Lampião, o adorável cangaceiro

Passados 80 anos desde a sua morte, a figura de Virgulino Ferreira da Silva se consolida como símbolo nacional. A imagem do bandido, do cangaceiro comum, se esvai em definitivo. Dá lugar à de um sujeito doce, que costurava e bordava com a mesma destreza com que manejava a espingarda, o fuzil e a pistola – a rapidez geradora dos relampejos que lhe renderam o apelido de Lampião.

Virou, primeiro, símbolo da resistência social, da revolta do sertanejo ao jugo dos coronéis, os latifundiários que ainda hoje se apossam do poder político e econômico no Brasil inteiro.

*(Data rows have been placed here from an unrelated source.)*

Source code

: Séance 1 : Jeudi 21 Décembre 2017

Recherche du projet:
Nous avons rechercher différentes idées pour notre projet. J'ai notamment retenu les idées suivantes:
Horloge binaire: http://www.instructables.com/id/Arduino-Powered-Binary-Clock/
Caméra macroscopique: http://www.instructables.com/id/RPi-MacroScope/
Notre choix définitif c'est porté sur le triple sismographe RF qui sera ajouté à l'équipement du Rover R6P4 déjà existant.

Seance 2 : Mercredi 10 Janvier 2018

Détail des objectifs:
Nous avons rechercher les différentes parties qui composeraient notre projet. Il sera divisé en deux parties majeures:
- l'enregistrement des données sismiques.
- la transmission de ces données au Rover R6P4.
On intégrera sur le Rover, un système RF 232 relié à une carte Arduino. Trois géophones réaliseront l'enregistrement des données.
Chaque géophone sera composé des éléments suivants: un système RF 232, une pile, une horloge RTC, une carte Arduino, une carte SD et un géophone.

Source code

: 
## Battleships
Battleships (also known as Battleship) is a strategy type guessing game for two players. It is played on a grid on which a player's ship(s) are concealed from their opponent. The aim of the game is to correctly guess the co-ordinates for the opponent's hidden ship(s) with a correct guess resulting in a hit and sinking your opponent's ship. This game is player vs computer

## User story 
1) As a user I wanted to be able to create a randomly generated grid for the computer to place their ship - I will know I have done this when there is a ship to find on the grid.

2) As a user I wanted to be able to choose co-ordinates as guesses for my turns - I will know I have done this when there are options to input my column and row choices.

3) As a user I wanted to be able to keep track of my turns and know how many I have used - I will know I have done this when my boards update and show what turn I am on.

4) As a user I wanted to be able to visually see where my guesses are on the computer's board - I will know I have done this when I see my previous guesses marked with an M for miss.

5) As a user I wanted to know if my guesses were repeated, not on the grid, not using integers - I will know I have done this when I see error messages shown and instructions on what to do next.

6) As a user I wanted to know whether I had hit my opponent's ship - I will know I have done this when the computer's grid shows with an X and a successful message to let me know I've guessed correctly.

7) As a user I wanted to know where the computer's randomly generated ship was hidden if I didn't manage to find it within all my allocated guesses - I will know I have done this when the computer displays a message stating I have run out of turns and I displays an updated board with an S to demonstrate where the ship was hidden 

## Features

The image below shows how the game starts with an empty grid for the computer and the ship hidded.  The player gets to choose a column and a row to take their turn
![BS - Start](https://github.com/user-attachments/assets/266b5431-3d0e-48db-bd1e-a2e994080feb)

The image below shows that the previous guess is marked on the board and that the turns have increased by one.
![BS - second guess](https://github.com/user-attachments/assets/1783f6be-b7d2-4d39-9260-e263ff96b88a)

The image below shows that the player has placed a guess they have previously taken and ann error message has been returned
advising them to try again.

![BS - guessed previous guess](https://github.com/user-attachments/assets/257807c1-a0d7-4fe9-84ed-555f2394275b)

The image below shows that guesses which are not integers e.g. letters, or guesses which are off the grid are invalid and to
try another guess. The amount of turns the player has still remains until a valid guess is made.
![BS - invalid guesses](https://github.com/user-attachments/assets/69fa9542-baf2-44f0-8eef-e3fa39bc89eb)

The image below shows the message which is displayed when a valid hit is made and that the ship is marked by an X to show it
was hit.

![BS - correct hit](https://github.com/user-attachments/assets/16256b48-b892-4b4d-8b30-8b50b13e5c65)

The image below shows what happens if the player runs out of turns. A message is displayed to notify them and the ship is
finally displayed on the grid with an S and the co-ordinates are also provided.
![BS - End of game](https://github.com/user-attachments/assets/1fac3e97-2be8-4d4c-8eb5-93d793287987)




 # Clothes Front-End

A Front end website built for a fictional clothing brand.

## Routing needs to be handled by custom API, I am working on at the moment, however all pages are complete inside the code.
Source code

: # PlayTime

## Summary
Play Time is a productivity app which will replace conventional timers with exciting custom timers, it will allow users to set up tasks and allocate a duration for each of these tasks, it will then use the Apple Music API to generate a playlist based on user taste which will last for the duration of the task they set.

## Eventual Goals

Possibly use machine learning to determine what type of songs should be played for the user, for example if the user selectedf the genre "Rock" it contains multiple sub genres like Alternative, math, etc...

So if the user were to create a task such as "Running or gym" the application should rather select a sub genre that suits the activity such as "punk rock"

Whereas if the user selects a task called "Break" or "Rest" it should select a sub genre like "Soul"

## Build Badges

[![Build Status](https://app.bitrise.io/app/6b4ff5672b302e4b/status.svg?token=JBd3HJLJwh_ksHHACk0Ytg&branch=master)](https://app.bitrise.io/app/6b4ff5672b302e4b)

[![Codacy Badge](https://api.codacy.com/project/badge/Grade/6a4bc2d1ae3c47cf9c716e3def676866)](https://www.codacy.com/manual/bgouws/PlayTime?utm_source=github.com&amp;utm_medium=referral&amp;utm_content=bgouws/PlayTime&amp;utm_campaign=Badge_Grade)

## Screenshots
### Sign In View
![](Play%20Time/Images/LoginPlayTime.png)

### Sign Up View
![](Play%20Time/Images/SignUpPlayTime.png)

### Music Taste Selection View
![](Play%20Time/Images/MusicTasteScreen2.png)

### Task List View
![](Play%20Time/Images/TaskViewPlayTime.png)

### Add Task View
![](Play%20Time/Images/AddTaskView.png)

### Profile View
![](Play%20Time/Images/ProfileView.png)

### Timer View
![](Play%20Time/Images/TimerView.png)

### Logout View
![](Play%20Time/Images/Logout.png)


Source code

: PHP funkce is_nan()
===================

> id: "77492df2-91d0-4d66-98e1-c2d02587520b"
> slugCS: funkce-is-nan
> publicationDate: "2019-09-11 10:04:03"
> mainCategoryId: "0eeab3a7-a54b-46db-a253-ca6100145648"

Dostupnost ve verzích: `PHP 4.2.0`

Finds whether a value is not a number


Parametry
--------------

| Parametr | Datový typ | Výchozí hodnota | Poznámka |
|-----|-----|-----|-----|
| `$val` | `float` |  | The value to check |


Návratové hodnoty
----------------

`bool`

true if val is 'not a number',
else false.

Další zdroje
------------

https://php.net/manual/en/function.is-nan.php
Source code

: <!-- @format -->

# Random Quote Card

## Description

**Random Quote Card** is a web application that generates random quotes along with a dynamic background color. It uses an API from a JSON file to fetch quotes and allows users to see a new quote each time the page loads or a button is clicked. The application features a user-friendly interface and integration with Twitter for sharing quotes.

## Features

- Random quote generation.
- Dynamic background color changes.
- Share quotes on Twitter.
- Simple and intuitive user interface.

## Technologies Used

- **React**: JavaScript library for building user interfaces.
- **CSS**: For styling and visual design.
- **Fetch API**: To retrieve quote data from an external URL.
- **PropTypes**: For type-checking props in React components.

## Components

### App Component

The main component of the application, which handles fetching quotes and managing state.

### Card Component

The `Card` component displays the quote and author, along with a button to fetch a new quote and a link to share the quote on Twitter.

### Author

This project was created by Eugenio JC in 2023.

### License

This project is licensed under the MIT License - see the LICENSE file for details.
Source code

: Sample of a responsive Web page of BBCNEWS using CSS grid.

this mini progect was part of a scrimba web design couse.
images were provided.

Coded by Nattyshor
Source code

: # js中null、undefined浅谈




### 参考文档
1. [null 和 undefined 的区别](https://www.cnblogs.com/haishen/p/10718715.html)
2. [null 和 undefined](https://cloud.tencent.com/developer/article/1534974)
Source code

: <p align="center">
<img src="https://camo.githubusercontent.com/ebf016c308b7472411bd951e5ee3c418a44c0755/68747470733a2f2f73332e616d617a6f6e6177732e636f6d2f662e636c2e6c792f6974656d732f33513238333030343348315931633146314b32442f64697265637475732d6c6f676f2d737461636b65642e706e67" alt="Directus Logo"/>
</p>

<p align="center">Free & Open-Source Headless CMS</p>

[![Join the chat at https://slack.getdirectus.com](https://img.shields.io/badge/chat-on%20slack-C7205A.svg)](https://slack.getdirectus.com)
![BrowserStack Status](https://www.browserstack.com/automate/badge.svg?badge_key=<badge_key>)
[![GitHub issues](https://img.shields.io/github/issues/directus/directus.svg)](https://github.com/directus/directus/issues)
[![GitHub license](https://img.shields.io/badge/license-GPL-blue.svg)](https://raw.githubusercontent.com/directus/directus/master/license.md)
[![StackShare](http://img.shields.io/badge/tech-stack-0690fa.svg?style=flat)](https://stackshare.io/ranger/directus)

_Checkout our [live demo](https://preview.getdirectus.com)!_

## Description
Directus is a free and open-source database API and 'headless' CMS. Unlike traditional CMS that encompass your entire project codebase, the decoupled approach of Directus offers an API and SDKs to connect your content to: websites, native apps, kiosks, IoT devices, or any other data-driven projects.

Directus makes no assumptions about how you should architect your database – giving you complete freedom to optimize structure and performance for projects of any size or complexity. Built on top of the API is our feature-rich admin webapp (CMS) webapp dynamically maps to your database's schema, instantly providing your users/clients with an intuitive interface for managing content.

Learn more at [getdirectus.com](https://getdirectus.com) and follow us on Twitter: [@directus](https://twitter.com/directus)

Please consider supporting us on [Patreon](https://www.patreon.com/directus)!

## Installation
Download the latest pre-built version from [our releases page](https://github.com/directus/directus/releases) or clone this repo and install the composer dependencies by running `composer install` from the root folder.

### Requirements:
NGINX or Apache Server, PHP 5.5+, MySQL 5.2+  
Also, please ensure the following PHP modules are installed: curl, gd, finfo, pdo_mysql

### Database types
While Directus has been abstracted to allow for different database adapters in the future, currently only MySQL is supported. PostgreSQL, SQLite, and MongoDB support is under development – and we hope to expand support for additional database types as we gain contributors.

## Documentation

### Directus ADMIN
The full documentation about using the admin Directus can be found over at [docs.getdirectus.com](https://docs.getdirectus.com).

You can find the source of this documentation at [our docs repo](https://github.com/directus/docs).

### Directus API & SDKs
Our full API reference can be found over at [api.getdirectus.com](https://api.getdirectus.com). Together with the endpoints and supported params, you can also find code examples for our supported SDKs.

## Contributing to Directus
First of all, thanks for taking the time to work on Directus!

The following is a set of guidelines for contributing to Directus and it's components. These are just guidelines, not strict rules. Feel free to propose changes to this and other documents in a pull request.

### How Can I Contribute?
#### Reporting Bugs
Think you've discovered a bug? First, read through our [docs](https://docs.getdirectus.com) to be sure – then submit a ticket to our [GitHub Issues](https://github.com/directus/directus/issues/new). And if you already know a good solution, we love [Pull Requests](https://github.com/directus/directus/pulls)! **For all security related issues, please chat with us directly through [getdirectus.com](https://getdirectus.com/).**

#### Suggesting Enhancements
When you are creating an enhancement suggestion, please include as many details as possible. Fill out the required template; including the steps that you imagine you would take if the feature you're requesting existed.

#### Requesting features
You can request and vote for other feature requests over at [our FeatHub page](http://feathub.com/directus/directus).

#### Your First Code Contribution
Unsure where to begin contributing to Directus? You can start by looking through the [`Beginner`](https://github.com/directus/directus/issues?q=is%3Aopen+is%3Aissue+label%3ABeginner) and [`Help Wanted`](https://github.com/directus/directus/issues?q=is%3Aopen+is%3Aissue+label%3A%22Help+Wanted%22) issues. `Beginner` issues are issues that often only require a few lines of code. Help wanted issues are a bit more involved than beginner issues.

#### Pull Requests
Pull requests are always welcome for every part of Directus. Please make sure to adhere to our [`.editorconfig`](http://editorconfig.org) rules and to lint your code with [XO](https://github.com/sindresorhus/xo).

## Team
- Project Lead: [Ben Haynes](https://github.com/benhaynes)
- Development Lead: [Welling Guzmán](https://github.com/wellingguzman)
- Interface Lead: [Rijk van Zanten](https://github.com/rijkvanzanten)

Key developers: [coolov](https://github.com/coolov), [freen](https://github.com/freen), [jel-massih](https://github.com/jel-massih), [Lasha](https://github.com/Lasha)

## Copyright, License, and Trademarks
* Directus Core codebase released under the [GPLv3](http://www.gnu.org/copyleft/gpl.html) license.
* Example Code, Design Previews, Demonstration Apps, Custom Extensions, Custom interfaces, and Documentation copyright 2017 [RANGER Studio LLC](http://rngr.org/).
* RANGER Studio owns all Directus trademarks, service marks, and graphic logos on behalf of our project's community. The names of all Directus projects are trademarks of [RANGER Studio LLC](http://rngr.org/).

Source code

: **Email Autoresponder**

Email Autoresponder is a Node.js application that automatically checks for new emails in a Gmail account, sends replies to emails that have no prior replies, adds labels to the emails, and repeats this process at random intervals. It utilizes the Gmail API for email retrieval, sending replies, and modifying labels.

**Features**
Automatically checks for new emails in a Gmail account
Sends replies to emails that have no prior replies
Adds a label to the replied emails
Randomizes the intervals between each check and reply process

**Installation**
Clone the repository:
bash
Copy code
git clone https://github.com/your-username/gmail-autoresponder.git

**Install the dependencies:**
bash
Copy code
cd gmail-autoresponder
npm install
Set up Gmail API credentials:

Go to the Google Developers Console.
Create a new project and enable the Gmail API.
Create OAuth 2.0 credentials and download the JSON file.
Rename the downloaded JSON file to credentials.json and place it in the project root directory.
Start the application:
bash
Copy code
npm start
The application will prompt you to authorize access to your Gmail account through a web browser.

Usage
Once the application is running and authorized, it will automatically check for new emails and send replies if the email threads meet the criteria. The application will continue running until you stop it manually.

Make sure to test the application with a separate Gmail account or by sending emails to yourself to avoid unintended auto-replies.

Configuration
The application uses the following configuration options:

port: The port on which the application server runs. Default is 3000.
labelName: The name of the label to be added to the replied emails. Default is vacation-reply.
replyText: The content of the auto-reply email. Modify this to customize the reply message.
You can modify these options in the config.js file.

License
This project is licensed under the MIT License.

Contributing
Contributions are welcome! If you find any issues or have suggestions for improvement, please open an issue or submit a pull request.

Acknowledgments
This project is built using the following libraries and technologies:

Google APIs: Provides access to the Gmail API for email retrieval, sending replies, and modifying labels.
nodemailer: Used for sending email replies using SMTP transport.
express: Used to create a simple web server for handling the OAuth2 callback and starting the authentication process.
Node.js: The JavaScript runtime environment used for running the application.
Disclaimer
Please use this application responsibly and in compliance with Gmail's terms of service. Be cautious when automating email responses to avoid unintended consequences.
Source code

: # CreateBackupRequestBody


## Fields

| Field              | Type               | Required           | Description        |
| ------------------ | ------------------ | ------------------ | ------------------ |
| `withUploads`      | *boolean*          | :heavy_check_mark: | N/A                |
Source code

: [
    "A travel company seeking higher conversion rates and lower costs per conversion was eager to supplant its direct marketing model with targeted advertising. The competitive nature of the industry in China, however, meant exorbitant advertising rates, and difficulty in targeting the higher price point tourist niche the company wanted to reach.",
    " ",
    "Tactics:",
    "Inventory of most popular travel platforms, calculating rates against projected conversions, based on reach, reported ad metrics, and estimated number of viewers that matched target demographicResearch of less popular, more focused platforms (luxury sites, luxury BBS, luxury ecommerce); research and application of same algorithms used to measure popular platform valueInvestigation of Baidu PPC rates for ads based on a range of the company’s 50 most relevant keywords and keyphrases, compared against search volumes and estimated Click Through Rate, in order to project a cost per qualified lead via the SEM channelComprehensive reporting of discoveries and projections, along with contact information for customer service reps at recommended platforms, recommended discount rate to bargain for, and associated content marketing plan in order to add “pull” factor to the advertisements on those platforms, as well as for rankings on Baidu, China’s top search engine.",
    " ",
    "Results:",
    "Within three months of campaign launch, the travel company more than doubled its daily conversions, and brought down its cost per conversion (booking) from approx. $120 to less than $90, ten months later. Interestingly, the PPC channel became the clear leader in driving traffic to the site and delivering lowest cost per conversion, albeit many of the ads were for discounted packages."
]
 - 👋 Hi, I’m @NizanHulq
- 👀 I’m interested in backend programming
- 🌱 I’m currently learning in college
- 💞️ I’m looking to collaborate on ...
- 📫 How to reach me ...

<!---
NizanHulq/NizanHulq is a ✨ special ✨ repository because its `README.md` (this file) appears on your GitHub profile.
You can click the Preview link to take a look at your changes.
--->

Um mito que o pensador inglês Eric Hobsbawm comparou a outros “bandidos sociais”, como Robin Hood, da Inglaterra, Jesse James, dos Estados Unidos, e Juraj Janosik, da Polônia, em seu livro Primitive Rebels (Manchester UP, 1974).

Nas ações deles todos, prevalecia o lema “tirar do rico pra dar ao pobre e nunca matar senão em autodefesa ou justa vingança”. No caso brasileiro, a coragem, o carisma e a lideranç

a de Lampião sempre foram decantadas nas formas populares de literatura, especialmente a de cordel, e estudadas em publicações acadêmicas.

No entanto, era quase sempre de forma crítica, dando destaque ao lado violento, agressivo e até perverso das atividades atribuídas a ele e seu grupo. Mais recentemente, porém, a simbologia contida na indumentária e armamentos dele e seu bando passou a ser constantemente imitada em peças usadas por jovens.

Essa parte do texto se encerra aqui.